Entre los editores y comentaristas modernos ocupa un lugar destacado A. S. L. Farquharson por su obra en dos volúmenes, publicada póstumamente en 1944, dos años después de la muerte de quien le había dedicado muchos años de su vida con una auténtica vocación personal.

Las Meditaciones han sido traducidas a todos los idiomas europeos. Un estudioso (J. W. Legg) señala que en el s. XVII hubo 26 ediciones de esta obra; en el XVIII, 58; 81, en el XIX, y 28 en los ocho primeros años del siglo actual.

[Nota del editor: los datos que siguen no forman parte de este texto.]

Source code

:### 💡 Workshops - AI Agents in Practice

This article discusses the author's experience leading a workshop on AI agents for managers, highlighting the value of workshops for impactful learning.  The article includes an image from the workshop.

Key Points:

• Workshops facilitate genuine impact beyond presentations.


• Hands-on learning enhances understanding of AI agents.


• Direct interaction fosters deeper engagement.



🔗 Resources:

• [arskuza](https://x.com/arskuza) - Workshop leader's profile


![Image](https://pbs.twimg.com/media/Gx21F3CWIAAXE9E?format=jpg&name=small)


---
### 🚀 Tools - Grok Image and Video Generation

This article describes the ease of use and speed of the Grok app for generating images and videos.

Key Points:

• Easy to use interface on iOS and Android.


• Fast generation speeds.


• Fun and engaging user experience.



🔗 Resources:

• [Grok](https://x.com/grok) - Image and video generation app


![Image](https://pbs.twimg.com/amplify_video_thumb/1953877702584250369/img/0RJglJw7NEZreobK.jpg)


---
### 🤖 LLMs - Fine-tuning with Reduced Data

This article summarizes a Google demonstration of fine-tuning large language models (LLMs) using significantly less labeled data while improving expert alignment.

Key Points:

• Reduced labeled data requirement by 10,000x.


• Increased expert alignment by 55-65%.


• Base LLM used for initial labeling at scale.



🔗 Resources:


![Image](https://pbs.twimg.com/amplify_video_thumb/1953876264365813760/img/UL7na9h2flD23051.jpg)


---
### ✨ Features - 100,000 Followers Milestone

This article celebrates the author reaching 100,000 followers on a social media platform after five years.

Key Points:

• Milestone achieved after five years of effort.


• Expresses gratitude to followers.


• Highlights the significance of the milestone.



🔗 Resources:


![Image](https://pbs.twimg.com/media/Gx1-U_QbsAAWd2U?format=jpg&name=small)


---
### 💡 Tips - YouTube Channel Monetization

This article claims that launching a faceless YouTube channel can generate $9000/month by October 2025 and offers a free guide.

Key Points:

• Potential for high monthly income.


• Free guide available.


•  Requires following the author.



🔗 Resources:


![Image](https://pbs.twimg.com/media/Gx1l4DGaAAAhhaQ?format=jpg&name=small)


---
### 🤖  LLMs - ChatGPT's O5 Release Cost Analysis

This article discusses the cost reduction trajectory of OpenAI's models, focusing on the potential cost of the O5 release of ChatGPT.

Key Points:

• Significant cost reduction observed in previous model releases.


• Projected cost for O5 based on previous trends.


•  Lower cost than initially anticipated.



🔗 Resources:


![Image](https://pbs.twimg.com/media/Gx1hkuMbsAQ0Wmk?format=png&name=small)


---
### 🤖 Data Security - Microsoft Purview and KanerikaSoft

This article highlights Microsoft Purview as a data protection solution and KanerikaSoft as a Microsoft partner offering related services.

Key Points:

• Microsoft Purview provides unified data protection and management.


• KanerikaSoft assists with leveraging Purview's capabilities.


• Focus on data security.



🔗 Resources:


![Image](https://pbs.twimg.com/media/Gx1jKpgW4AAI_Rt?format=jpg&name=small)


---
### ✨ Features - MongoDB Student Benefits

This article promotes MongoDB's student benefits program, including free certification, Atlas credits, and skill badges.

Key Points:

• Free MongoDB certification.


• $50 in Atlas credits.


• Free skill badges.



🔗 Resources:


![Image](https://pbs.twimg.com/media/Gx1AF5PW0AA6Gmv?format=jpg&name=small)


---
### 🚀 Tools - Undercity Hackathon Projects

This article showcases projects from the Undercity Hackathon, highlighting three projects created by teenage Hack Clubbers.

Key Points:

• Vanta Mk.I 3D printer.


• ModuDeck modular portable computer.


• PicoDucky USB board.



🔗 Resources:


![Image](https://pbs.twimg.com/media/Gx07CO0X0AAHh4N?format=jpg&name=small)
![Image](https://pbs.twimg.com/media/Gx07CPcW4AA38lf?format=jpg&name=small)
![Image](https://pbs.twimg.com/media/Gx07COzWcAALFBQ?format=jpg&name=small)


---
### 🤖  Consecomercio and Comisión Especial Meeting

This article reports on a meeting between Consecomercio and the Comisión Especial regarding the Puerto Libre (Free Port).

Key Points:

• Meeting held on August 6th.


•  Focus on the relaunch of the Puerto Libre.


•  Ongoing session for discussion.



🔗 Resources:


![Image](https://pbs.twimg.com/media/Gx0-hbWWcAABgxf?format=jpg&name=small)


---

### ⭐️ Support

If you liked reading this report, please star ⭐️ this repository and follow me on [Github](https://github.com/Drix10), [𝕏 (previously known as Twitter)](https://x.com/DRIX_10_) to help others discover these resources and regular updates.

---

En fin, conviene quizá añadir aquí como nota irónica o pintoresca, el nombre de un escritor español que contribuyó, más que ninguno en el s. XVI, a popularizar el nombre de Marco Aurelio no sólo en España, sino en toda Europa. Me refiero a Fray Antonio de Guevara, cuyo Libro áureo de Marco Aurelio apareció impreso por primera vez en Sevilla en 1528. Este texto, recogido y ampliado en el Relox de príncipes (Valladolid, 1529), gozó de un sorprendente éxito de público, tanto en España (unas 30 ediciones hubo entre uno y otro título en los siglos XVI y XVII) como en Europa, donde se multiplicaron sus ediciones en latín, en francés, en italiano, en inglés, en alemán, en danés y en holandés. Todavía se tradujo al armenio en el s. XVIII. Esta obra, que según Menéndez y Pelayo fue tan leída como el Amadís de Gaula y la Celestina, alcanzando un total de 58 ediciones en Europa entre el XVI y el XVII en tan varias lenguas, difundió una curiosa imagen del Emperador filósofo desde treinta años antes de la aparición de la editio princeps de Marco Aurelio. Esta «extravagante novela» —que algún docto contemporáneo denunció pronto como superchería histórica— surgió de la facundia y la imaginación de este falaz humanista hispánico, a partir de unos mínimos textos antiguos, con una fabulosa desfachatez. Así que, cuando Jacinto Díaz de Miranda, en el prólogo a su traducción en 1785, criticaba que, frente a las ediciones múltiples en otros países europeos, «España es la única que ha escaseado a este Emperador un obsequio tan corto y trivial (como el de traducirlo y publicarlo)», añadía en nota: «Antes, para colmo de desatención, el obispo de Mondoñedo, Guevara, le prohijó atrevidamente en su Relox de príncipes desconcertado, contribuyendo la celebridad de Marco Aurelio a que corriese con el aplauso que por sí no merecía, y se imprimiese en los más de los países, traduciéndolo en latín, francés, italiano y alemán».